In the ancient world literacy was limited and the majority of writers were male, immediately hindering women’s influence. As far back as 431 BC we see the oppression of women in literature. Euripides’ ancient Greek tragedy Medea follows the title character Medea, who seeks revenge on her husband (Jason) after he betrays her for another woman. Jason, who is symbolic of the patriarchal Greek society claims, "What we poor males really need is a way of having babies on our own – no females, please. Then the world would be completely trouble free" , which is, un-coincidently the fundamental plot of Margaret Atwood’s The Handmaid’s tale, which I will discuss in more detail later.
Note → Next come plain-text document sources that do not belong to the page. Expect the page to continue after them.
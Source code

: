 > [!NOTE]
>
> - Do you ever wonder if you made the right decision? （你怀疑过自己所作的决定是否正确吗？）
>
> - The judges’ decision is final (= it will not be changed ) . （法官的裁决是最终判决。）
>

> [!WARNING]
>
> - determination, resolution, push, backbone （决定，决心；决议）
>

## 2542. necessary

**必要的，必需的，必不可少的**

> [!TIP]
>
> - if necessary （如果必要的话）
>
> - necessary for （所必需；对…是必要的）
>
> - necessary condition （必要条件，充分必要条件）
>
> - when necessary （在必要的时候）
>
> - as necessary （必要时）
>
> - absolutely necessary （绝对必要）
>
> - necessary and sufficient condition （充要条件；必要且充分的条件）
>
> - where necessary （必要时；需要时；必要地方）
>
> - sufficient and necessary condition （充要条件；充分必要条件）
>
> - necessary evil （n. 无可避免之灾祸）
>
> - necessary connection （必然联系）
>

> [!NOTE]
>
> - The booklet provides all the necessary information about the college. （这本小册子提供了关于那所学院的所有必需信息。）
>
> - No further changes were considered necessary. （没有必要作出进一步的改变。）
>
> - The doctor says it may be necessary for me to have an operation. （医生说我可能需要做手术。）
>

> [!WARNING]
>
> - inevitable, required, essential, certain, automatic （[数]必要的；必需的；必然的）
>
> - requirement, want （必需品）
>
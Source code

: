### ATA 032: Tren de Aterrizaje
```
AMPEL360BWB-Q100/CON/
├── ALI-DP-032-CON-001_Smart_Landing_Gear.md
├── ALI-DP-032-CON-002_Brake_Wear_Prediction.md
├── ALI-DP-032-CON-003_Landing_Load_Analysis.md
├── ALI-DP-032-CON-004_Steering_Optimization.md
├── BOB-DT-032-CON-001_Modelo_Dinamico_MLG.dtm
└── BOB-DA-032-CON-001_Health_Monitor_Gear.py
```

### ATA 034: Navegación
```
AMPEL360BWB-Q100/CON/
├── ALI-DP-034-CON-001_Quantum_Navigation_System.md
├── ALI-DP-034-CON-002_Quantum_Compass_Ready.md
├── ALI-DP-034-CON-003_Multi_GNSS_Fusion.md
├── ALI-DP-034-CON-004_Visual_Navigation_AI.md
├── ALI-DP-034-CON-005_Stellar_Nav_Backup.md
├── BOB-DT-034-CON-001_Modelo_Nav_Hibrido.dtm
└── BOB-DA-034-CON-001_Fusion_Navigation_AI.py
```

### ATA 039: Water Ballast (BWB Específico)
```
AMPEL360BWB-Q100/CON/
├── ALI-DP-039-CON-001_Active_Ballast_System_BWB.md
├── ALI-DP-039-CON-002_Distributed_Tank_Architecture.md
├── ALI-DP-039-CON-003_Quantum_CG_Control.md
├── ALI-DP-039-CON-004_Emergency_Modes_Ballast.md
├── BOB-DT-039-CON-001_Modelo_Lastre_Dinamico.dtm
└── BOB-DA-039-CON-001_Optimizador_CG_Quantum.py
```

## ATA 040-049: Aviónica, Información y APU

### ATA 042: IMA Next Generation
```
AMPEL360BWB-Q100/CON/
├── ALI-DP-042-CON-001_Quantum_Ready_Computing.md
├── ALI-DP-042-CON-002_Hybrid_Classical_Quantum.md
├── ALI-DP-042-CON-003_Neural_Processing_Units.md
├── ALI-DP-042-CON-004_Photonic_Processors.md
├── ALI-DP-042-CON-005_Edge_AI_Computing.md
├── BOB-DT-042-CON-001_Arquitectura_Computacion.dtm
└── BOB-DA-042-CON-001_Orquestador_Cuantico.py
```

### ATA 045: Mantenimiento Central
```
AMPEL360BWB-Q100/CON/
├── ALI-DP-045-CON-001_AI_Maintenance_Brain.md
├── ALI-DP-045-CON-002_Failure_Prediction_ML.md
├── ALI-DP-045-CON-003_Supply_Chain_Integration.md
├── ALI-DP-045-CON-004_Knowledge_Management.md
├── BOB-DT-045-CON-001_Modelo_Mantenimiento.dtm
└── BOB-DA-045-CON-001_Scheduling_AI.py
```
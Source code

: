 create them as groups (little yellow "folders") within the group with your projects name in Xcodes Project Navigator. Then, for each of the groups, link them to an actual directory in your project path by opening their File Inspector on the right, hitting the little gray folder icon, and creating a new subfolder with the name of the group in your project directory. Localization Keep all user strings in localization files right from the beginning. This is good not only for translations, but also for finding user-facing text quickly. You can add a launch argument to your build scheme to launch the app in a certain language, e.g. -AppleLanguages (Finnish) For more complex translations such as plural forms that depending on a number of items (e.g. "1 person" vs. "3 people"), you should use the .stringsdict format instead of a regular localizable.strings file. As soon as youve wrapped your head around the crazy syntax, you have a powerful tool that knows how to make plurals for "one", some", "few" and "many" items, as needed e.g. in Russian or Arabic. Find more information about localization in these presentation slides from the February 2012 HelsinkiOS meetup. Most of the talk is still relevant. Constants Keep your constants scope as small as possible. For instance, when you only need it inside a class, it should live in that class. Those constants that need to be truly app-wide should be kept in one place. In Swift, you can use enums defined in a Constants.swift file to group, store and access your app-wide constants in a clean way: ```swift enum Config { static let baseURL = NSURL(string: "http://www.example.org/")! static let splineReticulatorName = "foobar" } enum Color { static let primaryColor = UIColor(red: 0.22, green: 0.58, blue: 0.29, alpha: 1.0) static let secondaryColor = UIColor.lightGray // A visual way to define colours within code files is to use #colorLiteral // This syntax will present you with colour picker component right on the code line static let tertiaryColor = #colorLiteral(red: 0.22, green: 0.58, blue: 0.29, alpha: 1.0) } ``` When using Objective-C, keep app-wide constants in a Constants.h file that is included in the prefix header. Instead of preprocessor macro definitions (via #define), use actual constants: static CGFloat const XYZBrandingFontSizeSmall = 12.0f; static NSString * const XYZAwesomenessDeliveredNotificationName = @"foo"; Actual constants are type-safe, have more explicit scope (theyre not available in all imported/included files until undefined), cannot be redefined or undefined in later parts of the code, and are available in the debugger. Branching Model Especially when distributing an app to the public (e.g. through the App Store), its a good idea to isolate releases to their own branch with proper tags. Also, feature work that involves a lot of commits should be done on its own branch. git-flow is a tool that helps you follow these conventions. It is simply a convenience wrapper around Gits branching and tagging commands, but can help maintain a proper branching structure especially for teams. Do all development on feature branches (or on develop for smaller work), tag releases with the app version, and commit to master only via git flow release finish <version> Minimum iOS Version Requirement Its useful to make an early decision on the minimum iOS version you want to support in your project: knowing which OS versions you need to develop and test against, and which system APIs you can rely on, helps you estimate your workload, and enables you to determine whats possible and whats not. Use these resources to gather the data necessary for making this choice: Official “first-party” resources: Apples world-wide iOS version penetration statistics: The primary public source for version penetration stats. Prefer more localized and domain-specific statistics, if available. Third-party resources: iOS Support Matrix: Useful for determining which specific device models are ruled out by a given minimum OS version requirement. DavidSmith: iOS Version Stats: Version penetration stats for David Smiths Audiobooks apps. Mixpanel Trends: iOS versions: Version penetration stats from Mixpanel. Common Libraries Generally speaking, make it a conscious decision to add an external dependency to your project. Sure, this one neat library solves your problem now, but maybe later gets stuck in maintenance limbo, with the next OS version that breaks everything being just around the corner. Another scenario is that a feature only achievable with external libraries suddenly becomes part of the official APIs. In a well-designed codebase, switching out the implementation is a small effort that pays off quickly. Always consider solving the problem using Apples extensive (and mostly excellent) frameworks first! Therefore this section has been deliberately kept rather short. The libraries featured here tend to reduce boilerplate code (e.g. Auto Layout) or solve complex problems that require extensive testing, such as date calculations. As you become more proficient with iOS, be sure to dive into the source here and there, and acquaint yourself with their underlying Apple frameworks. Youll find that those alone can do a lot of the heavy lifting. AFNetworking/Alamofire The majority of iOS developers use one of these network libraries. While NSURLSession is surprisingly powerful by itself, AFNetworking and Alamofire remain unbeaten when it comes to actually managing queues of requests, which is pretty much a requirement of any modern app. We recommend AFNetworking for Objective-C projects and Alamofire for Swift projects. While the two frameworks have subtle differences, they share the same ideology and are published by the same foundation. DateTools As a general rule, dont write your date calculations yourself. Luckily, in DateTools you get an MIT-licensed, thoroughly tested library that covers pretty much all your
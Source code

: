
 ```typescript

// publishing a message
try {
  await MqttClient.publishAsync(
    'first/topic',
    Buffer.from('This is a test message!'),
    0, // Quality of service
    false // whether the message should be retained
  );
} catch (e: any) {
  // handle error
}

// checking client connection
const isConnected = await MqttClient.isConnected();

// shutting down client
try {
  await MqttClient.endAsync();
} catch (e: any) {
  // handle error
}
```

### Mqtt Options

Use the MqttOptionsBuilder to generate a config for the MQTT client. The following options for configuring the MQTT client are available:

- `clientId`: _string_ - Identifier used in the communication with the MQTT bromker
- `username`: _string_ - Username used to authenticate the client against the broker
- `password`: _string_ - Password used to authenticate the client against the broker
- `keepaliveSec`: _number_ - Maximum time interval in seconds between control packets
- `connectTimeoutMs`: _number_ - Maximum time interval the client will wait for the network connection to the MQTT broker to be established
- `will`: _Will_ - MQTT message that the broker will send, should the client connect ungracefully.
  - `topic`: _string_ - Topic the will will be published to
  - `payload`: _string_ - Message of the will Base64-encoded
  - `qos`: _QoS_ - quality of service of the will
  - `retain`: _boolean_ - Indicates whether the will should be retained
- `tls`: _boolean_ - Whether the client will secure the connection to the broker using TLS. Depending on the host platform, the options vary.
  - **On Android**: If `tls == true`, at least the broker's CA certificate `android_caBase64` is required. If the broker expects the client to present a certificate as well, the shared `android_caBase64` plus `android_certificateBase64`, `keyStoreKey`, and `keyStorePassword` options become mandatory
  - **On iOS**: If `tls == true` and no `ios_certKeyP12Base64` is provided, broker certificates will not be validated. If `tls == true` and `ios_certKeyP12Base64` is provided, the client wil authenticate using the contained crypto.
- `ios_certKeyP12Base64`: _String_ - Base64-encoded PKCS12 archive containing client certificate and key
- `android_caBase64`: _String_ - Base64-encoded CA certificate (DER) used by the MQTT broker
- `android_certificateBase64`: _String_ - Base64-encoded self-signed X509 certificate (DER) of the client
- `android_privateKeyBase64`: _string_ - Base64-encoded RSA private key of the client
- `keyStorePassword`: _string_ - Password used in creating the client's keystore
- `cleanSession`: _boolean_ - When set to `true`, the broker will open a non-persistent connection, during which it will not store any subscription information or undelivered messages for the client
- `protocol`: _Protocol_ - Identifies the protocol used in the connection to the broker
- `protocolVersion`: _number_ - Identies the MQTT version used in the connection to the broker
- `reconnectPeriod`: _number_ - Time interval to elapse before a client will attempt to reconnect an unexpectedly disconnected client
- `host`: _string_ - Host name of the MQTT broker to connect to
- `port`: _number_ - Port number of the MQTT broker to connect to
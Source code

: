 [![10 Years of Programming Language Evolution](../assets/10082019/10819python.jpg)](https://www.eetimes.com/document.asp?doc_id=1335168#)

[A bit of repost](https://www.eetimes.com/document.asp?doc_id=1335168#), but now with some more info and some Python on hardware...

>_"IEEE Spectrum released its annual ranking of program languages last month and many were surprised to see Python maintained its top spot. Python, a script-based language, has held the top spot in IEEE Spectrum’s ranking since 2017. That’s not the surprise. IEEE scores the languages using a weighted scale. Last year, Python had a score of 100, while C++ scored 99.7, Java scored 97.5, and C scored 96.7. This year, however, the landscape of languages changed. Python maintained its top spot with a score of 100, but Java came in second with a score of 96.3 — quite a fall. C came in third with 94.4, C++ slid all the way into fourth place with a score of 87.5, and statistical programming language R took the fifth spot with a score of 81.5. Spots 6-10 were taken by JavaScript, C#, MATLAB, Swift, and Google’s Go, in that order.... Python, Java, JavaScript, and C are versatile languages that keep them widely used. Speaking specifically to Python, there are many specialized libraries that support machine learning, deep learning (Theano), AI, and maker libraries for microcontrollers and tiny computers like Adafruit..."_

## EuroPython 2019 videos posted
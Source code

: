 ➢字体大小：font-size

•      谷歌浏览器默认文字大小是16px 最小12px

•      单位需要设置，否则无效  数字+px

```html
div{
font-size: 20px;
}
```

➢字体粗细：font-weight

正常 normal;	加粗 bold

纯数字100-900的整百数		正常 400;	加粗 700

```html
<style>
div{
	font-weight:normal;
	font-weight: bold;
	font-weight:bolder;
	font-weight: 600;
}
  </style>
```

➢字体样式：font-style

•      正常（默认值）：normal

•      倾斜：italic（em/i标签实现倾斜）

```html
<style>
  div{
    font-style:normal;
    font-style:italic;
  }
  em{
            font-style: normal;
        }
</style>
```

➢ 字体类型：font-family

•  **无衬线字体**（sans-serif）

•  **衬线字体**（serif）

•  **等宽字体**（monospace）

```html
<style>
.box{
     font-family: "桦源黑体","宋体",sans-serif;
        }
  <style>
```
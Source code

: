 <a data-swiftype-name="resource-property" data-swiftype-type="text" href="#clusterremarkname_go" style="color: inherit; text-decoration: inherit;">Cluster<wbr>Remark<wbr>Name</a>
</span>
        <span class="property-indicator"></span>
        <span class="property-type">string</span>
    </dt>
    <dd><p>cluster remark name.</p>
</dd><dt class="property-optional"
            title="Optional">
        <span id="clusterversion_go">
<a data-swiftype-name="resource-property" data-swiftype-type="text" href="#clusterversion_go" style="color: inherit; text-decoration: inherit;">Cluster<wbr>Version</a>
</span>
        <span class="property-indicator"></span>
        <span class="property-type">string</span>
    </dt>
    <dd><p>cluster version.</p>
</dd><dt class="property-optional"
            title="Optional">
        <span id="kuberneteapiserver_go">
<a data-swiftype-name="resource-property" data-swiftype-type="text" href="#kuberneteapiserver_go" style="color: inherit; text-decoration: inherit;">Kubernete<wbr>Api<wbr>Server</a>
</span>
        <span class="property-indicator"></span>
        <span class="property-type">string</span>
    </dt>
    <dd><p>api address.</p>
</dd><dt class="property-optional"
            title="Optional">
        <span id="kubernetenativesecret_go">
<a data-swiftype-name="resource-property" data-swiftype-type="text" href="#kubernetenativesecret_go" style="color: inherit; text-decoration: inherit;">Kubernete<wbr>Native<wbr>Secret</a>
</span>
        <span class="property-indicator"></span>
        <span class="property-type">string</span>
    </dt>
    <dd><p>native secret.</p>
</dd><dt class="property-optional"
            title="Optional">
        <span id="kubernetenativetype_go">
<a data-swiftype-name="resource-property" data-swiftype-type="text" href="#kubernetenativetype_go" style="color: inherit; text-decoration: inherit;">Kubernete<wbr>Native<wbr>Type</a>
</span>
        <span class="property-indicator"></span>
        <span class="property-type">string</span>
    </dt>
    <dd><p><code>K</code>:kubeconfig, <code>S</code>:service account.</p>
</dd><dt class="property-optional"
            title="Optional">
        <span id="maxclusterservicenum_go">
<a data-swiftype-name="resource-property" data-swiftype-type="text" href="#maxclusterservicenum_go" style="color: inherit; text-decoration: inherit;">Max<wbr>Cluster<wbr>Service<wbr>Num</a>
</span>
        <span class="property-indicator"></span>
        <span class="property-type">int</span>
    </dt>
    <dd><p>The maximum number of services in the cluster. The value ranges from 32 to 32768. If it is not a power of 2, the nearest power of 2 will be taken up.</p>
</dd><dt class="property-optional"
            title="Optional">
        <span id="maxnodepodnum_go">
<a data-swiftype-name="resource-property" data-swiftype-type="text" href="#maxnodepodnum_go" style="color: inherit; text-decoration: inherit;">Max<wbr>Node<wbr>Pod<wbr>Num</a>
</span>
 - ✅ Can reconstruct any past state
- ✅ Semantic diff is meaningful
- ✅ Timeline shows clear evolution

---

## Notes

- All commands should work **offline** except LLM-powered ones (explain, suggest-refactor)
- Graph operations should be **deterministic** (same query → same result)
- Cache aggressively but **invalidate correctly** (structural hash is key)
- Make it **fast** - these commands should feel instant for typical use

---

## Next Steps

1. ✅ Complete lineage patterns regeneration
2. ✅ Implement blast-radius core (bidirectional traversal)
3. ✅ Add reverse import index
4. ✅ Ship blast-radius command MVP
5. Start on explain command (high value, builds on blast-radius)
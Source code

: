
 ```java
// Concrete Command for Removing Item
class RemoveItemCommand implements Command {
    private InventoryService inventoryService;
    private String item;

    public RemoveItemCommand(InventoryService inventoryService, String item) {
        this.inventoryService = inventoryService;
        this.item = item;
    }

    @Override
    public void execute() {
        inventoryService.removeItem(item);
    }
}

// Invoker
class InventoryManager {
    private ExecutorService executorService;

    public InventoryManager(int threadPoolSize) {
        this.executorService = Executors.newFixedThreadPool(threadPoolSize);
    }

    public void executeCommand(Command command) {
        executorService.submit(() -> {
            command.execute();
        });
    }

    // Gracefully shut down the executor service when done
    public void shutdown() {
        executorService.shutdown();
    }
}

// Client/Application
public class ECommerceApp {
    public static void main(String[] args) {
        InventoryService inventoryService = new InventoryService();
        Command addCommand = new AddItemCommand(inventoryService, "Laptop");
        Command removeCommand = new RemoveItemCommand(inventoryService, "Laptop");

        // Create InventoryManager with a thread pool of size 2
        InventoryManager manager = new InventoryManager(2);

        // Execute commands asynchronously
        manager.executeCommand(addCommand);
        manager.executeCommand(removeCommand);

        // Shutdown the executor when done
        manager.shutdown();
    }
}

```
Her bloody revenge, which includes the incineration of Jason’s newlywed wife Glauke, and the slaughter of her own two sons shocks and unsettles contextual and contemporary audiences alike. Euripides presents Medea in such a brutal and vicious way as he is criticising the male dominated society of the time; he is showing the only hope women have of gaining an equal footing is through extreme action and horrific displays of violence. This play is viewed as one of the earliest known feminist literary works.
In Medieval literature women were presented as damsels in distress. Fairy tales like Rapunzel, Snow White and Sleeping Beauty all come from the middle Ages, which are all variations of the classic, arguably patronising tale in which ...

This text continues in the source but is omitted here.